# POSSIBLE GAN 5X5?



## CantGetSub15Seconds (May 1, 2018)

omg i actually made a discovery that is useful to the cubing community

So if you guys check out the GAN 460 page on the GAN site, scroll down to where it describes the GANBOX V4, and it'll say "GANBOX V4, applied to the 4x4 and 5x5," so that's where I got that info.

Hype for both the 4x4 and 5x5!

hi popular youcubers


----------



## LightFlame_ (May 1, 2018)

This might be true!! Gan460M is a new 4x4 and might possibly be better than MoYu (I mean.. its Gans we're talking about).
Nice discovery @CantGetSub15Seconds !! I will finally have an excuse to practice 4x4 instead of "eh, I wanna be like Felix."
New motivation!!


----------



## xyzzy (May 1, 2018)

LightFlame_ said:


> This might be true!! Gan460M is a new 4x4 and might possibly be better than MoYu (I mean.. its Gans we're talking about).
> Nice discovery @CantGetSub15Seconds !! I will finally have an excuse to practice 4x4 instead of "eh, I wanna be like Felix."
> New motivation!!


Early impressions of the GAN 460 were _not_ positive, to say the least. TDM posted screenshots of some comments about it.


----------



## Sion (May 1, 2018)

xyzzy said:


> Early impressions of the GAN 460 were _not_ positive, to say the least. TDM posted screenshots of some comments about it.



Oof.

That's the problem with releasing something experimental without much testing.

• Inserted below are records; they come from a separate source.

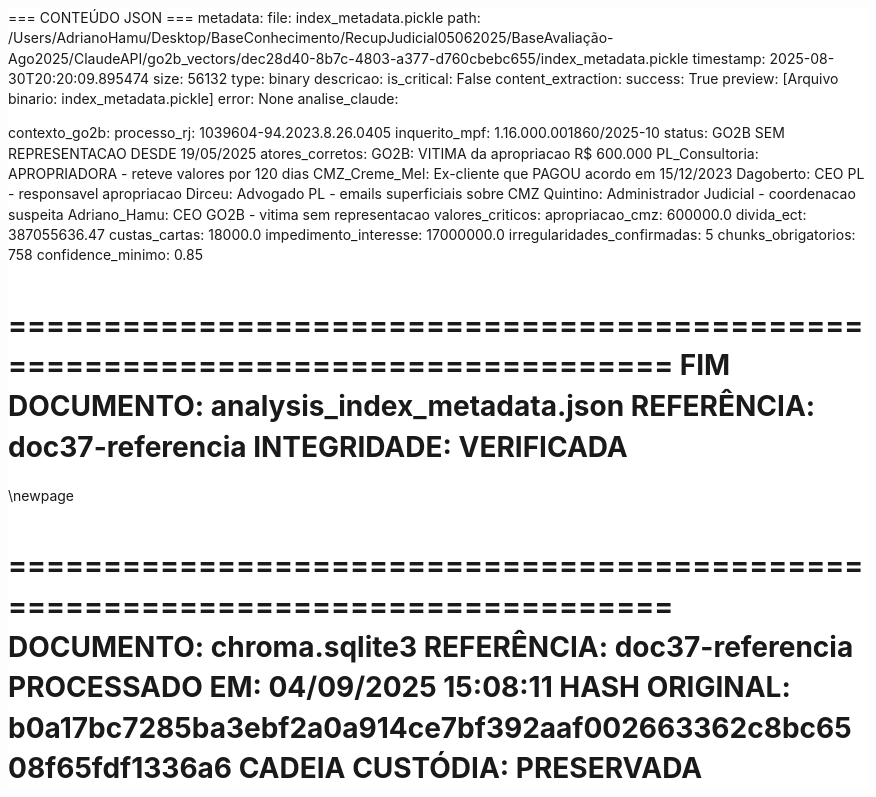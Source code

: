 === CONTEÚDO JSON ===
metadata:
  file: index_metadata.pickle
  path: /Users/AdrianoHamu/Desktop/BaseConhecimento/RecupJudicial05062025/BaseAvaliação-Ago2025/ClaudeAPI/go2b_vectors/dec28d40-8b7c-4803-a377-d760cbebc655/index_metadata.pickle
  timestamp: 2025-08-30T20:20:09.895474
  size: 56132
  type: binary
  descricao: 
  is_critical: False
content_extraction:
  success: True
  preview: [Arquivo binario: index_metadata.pickle]
  error: None
analise_claude:

contexto_go2b:
  processo_rj: 1039604-94.2023.8.26.0405
  inquerito_mpf: 1.16.000.001860/2025-10
  status: GO2B SEM REPRESENTACAO DESDE 19/05/2025
  atores_corretos:
    GO2B: VITIMA da apropriacao R$ 600.000
    PL_Consultoria: APROPRIADORA - reteve valores por 120 dias
    CMZ_Creme_Mel: Ex-cliente que PAGOU acordo em 15/12/2023
    Dagoberto: CEO PL - responsavel apropriacao
    Dirceu: Advogado PL - emails superficiais sobre CMZ
    Quintino: Administrador Judicial - coordenacao suspeita
    Adriano_Hamu: CEO GO2B - vitima sem representacao
  valores_criticos:
    apropriacao_cmz: 600000.0
    divida_ect: 387055636.47
    custas_cartas: 18000.0
    impedimento_interesse: 17000000.0
  irregularidades_confirmadas: 5
  chunks_obrigatorios: 758
  confidence_minimo: 0.85

================================================================================
FIM DOCUMENTO: analysis_index_metadata.json
REFERÊNCIA: doc37-referencia
INTEGRIDADE: VERIFICADA
================================================================================

\newpage

================================================================================
DOCUMENTO: chroma.sqlite3
REFERÊNCIA: doc37-referencia
PROCESSADO EM: 04/09/2025 15:08:11
HASH ORIGINAL: b0a17bc7285ba3ebf2a0a914ce7bf392aaf002663362c8bc6508f65fdf1336a6
CADEIA CUSTÓDIA: PRESERVADA
================================================================================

Why do you think I've been working on the 3v1 since 2016?

Anyone else feeling bad for feliks because of this flop?


----------



## Competition Cuber (May 1, 2018)

I feel like GAN is getting smaller lately. their 2x2 is 49mm, their new 3x3 will be 54mm, their 4x4 is 60mm, I think that the 5x5 will be around 62mm


----------



## LightFlame_ (May 1, 2018)

xyzzy said:


> Early impressions of the GAN 460 were _not_ positive, to say the least. TDM posted screenshots of some comments about it.


oof.
maybe the 5x5 will be better?


----------



## Cubed Cuber (May 1, 2018)

xyzzy said:


> Early impressions of the GAN 460 were _not_ positive, to say the least. TDM posted screenshots of some comments about it.

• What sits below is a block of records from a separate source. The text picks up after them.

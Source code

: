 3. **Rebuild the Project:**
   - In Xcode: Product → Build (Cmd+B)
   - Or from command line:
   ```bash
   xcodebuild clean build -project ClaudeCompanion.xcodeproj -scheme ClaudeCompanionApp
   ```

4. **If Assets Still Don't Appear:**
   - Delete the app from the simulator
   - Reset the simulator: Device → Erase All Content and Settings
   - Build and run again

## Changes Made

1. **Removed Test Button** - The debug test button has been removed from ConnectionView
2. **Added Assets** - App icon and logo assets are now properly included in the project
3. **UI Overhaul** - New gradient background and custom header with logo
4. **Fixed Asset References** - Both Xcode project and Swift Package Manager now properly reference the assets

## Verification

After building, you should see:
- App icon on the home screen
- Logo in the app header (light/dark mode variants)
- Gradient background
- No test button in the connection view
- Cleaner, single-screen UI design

So sad how their 3x3s are so good but their 4x4 is so bad.


----------



## CantGetSub15Seconds (May 1, 2018)

Competition Cuber said:


> I feel like GAN is getting smaller lately. their 2x2 is 49mm, their new 3x3 will be 54mm, their 4x4 is 60mm, I think that the 5x5 will be around 62mm


New 54mm 3x3? Give me the link please, I want to check it out
GAN is that way. With the 356, it was decent, then they kept improving it. Now, there are like.. 0 57mm cubes that are being made.
4x4 60mm is a good size though. Newer cubers are more younger than others, and they have small hands. 


Cubed Cuber said:


> So sad how their 3x3s are so good but their 4x4 is so bad.


It's their first 4x4 dude. GAN has massively improved 3x3 over the years, and they could do the same with their 4x4, 2x2, and 5x5.


----------



## Cubed Cuber (May 1, 2018)

They have a new 3x3?


----------



## Competition Cuber (May 1, 2018)

Yes. https://www.reddit.com/r/Cubers/comments/86q1q3/i_found_some_extra_info_on_the_gan354/


----------